New Central Bank dataset here.

22 replies on “Who Holds Irish Government Bonds?”

“Within the non-bank financial sector, the custodian data assists in gaining further insight into the holdings of the insurance sector. It held €921 million with custodians as at end-February 2014.[4]Regarding Pension Funds, €887 million was held with custodians as at end-February. ”

I have to assume than Irish pension funds hold more than the above referenced €887 million of Ir Govt bonds and that those held by financial institutions are not included. If the full total is only €887 million or less than 1% of govt bonds, then the situation is pretty disgraceful.

PS: I note that the Central Bank is keeping those (PN) Govt bonds in the bottom drawer, out of the equation and safely away from any CB analyst!

Why would it be disgraceful? We need LESS not MORE home bias in bond and other holdings.

We will have to agree to differ on this. I believe we need more home bias, and frankly, if anything less than 50% of the long term tax incentivised savings of the country are being invested outside of it then, at a minimum, the tax incentivisation should be removed.

The old Charleville Park hotel used to have a print of Arther Griffith with the following quote underneath;
‘If we do not support the Irish workhouse, we will have to support the Irish poorhouse’
The intent, imho, is still relevant today, albeit that most investors would scorn the notion that ‘Is i scáth a mhairimid’.

[However, I do not think the figure is 99%, rather an inadequately explained note in the CB report. At least I hope so.]

@ JR

There is no currency risk for parties with Irish liabilities who invest elsewhere in the EZ.

I think the subject of where Irish pension funds invest their money is very pertinent. Most of it is invested in financial assets and as I read in the FT last year

“Risk management has also been (mostly) improved as executives have learnt that often there is no such thing as the intrinsic value of any security – it all depends on liquidity.”

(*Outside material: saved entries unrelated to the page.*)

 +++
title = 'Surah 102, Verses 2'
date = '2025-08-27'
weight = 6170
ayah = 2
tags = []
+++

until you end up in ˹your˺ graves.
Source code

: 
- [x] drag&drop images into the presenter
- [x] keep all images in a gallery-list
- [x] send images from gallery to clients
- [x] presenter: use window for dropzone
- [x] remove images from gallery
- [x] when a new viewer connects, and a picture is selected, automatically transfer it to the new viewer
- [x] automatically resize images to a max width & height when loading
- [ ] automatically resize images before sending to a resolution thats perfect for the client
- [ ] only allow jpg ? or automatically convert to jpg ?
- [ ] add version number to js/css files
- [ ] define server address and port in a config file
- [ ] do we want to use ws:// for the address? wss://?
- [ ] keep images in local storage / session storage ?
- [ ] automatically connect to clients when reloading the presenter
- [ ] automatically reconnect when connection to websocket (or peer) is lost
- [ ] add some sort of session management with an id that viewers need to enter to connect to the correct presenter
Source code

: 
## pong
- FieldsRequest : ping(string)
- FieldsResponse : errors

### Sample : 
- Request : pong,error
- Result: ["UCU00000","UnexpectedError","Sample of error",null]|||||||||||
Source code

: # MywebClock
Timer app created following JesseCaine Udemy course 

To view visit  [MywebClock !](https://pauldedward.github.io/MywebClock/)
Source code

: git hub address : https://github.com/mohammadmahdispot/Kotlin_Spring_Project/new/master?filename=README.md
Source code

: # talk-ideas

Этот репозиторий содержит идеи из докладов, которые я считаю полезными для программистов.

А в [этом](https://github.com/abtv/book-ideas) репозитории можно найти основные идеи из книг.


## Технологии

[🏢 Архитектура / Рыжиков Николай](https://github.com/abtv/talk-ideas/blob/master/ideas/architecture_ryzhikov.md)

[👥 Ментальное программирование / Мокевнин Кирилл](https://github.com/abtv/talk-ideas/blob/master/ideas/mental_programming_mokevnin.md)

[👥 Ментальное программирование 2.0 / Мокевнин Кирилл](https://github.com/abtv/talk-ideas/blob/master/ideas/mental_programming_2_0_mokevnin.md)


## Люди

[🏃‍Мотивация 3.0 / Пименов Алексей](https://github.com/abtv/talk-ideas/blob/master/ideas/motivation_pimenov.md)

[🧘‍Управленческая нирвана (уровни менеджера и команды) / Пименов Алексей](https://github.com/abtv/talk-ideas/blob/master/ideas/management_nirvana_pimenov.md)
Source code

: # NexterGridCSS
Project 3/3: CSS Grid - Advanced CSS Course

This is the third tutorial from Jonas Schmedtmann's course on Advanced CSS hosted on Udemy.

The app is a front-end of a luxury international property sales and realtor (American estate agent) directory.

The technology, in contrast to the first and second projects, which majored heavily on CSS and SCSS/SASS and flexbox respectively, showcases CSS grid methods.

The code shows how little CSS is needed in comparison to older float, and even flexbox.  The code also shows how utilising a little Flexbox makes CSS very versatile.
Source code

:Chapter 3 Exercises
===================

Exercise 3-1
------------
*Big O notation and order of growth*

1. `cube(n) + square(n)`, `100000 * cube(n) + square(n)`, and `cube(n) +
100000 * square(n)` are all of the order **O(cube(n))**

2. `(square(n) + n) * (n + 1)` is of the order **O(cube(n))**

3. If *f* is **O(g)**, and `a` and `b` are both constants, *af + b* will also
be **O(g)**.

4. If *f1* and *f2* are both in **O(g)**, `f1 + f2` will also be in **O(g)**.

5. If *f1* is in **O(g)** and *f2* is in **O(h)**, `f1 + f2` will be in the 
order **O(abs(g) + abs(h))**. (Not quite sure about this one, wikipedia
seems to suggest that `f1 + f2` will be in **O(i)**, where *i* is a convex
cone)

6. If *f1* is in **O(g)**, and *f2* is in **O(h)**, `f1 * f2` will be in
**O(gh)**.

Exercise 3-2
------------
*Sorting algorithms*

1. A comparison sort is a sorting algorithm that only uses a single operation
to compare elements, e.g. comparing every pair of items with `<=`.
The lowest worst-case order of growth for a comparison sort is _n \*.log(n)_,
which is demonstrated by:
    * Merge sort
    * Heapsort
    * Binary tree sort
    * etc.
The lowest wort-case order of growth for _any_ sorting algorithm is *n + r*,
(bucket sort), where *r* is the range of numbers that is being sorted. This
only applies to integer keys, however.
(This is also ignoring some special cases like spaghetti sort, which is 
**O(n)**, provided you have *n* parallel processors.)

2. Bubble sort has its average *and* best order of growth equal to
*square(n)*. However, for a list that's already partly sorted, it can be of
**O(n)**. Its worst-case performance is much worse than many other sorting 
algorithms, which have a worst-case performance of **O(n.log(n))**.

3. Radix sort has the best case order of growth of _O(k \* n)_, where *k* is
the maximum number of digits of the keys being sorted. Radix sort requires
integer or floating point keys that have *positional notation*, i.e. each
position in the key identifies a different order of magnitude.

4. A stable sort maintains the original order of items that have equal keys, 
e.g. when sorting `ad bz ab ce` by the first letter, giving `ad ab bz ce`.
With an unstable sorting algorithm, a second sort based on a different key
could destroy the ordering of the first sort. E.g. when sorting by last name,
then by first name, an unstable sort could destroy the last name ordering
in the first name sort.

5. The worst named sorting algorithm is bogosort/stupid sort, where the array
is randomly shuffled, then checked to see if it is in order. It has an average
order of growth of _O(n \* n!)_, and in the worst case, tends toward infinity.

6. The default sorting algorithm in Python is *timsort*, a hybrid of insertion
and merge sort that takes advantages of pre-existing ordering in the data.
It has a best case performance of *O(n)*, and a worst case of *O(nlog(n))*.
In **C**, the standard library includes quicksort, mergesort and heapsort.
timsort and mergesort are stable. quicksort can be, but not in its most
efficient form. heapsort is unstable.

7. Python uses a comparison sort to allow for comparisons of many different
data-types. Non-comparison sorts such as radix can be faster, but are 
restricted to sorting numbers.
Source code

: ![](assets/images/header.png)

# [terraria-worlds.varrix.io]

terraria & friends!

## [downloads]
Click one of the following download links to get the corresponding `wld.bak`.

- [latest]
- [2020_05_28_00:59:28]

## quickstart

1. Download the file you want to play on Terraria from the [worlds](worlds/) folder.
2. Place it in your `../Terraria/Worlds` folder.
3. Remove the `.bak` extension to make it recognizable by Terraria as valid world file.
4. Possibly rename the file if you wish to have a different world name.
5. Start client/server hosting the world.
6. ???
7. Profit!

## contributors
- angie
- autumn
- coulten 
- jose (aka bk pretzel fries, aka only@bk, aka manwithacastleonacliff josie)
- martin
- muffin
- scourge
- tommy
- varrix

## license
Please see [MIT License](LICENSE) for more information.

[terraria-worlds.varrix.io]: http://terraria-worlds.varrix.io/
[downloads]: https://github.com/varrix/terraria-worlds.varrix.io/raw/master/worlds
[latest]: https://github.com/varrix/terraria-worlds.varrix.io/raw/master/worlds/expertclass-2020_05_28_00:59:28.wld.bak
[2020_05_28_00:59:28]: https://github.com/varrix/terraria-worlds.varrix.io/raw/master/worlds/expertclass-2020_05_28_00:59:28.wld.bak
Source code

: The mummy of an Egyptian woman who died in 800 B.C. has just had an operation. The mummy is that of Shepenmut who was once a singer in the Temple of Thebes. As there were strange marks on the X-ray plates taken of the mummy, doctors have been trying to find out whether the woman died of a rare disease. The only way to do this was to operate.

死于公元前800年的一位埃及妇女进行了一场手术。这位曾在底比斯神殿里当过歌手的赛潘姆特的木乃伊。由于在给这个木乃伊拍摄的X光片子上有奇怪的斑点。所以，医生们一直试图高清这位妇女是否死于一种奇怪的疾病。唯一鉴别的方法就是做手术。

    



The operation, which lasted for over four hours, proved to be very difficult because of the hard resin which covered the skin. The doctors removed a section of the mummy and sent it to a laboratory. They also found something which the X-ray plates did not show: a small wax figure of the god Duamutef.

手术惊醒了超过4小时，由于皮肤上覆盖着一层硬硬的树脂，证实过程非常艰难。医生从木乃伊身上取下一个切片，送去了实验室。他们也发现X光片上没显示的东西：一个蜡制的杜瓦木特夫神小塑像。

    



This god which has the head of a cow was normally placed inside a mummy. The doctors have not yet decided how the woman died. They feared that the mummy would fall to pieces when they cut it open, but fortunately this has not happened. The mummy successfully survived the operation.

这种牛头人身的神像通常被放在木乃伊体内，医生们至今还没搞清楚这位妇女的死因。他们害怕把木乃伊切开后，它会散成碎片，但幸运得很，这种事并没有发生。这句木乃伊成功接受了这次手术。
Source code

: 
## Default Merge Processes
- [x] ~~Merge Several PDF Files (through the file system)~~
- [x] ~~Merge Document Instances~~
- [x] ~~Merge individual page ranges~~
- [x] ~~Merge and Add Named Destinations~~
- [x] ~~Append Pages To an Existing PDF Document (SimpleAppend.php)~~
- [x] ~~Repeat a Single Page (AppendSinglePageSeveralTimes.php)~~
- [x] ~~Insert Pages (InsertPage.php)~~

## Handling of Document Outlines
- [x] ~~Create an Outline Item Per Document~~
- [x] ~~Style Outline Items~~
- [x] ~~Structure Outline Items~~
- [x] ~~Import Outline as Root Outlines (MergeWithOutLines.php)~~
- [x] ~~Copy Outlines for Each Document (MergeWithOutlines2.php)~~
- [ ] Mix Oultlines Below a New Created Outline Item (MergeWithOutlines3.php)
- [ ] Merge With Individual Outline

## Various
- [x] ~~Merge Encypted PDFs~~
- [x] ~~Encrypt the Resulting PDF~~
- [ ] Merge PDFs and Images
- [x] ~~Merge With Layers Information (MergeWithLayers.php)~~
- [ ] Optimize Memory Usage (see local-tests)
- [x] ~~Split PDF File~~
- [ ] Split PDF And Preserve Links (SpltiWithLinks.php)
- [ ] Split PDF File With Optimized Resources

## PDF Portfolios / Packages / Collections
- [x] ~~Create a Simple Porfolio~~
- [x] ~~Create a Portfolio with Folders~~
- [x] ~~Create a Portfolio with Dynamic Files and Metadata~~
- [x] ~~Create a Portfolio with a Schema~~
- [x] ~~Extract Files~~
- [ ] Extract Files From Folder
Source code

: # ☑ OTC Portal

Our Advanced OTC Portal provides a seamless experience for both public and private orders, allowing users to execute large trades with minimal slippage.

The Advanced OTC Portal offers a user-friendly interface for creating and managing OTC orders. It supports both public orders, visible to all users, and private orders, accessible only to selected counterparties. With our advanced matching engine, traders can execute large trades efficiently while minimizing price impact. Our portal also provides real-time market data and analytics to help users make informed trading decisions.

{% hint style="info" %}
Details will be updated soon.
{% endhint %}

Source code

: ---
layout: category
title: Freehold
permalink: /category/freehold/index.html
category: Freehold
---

It would probably make more sense to start investing the money in readying the Irish economy for what is coming down the line – paper “assets” are unlikely to hold their value long term once climate and peak oil reality intrudes and assumptions are destroyed but it’s very hard to get that vision thing going with financial services people, in my experience.


[In deference tour knowledge of Gaeilge, I must first correct the above:
‘‘Is i scáth a chéile a mhairimid’. ]

“Most of it is invested in financial assets and as I read in the FT last year ..”

Assuming that means banks etc, if it is true, it is even more alarming.
There appears to be a herd mentality amongst fund managers that makes a mockery of any real rationalisation of the investment being made.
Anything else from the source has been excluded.